Posted: 31 May 2011, in Blog

Plan A is obsolete – where is Plan B?

John Lewis has produced a new innovation in social enterprise with the announcement of its fixed rate bond for “partners” and JL card holders. Investors also get a 2% gift voucher bonus. The jargon is all about the development of non-banking (disintermediated) lending channels to improve macroeconomic performance etc.

Meanwhile, George Osborne has resurrected Enterprise Zones (EZs) as a stimulus for entrepreneurs outside the South East. Up here, Mike Russell has suggested that students at Scottish universities could get a degree in 2 years if they met certain criteria – university flexibility is the watchword du jour.

How about a wee bit of joined up thinking here?

Why don’t we accept that in some respects, universities can display socially entrepreneurial characteristics? So, why don’t we start an innovation revolution here in Scotland?

We could transform university campuses into CIC EZs and declare that any business based there will receive tax breaks, knowledge transfer opportunities and exclusive funding opportunities. These CICs could issue JL style bonds to investors for the purchase of land/buildings to create new campus EZs or the purchase of local authority owned business parks to turn them into campus EZs.

I’d insist on the condition that the new CICs had at least one external social enterprise partner represented on the board. Governance would not be dominated by university executives but would require a majority of “externals”. Politicians would be explicitly barred from board membership.

As for education, more students could gain from a university education if we got truly innovative. How about some students electing to enrol at a National University of Scotland and be able to receive their education virtually/online/distance learning via a system of lectures and material available to download and use at their convenience?

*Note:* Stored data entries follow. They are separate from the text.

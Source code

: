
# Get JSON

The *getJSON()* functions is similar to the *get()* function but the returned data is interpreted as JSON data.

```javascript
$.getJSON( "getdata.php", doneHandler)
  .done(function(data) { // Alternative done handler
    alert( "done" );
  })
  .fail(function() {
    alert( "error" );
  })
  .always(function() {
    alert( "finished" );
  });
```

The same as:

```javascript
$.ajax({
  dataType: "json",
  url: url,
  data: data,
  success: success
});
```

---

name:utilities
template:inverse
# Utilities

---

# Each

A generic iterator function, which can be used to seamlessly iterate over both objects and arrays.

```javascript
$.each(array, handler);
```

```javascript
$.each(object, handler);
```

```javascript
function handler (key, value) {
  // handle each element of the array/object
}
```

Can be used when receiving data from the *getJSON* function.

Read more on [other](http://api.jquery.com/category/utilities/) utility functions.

Offline traditional teaching could still be provided but the choice of what style of education to purchase would be in the hands of the consumer – not the supplier. Each existing university would have to open up its expertise “to the nation” but could build their businesses as they saw fit. Students could buy their education from different universities.

I’d also want competition in the EZ market so I’d give Social Landlords similar powers to create new EZs on their land. To prevent RSL dominance of the governance structures they would also require a majority of non RSL externals on these boards too – with the proviso that no politicians would be allowed and that at least one external social enterprise had to be represented.

There, money, governance, enterprise and HE all joined up. Is that innovative enough for you?


NOTE: This blog does not necessarily reflect the views of the Scottish Social Enterprise Coalition or endorse any political position.